First we construct the model. We will use a shallow autoencoder with no hyperparameter optimization (the setup of the hidden layer is fairly arbitrary and there may be significant room for improvement). As the model will have number of parameters comparable to a significant fraction of the training dataset we feel it's necessary to implement regularization to avoid overfitting; we use simple L1 but it might be interesting to see if dropout can improve performance.

In [None]:
from keras.layers import Input, Dense
from keras.models import Model
from keras import regularizers
import keras.backend as K

K.clear_session()

# input layer
input_layer = Input(shape=(len(features), ))

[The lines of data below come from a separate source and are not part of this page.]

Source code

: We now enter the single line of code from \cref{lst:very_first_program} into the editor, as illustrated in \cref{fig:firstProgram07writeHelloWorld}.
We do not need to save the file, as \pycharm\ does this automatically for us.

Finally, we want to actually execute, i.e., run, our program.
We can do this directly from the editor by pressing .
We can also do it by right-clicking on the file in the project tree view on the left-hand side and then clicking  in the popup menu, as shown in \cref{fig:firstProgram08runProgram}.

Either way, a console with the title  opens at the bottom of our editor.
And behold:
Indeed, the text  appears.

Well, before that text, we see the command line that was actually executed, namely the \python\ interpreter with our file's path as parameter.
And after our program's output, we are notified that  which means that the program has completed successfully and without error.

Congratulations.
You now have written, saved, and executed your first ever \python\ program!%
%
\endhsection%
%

# encoding layer with arbitrary hyperparameters and L1 regularization
encoder = Dense(
    20, activation="relu",
    activity_regularizer=regularizers.l1(10e-5)
)(input_layer)

# decoding layer
decoder = Dense(len(features), activation='relu')(encoder)

# book the model and summarize 
autoencoder = Model(inputs=input_layer, outputs=decoder)
autoencoder.summary()

Next configure and train the model, we will save the model for later use, note this introduces a hidden dependency to h5py:

In [None]:
from keras.callbacks import ModelCheckpoint, TensorBoard

# require model be saved and logged
checkpointer = ModelCheckpoint(filepath="model.h5", verbose=0, save_best_only=True)
tensorboard = TensorBoard(log_dir='./logs', histogram_freq=0, write_graph=True, write_images=True)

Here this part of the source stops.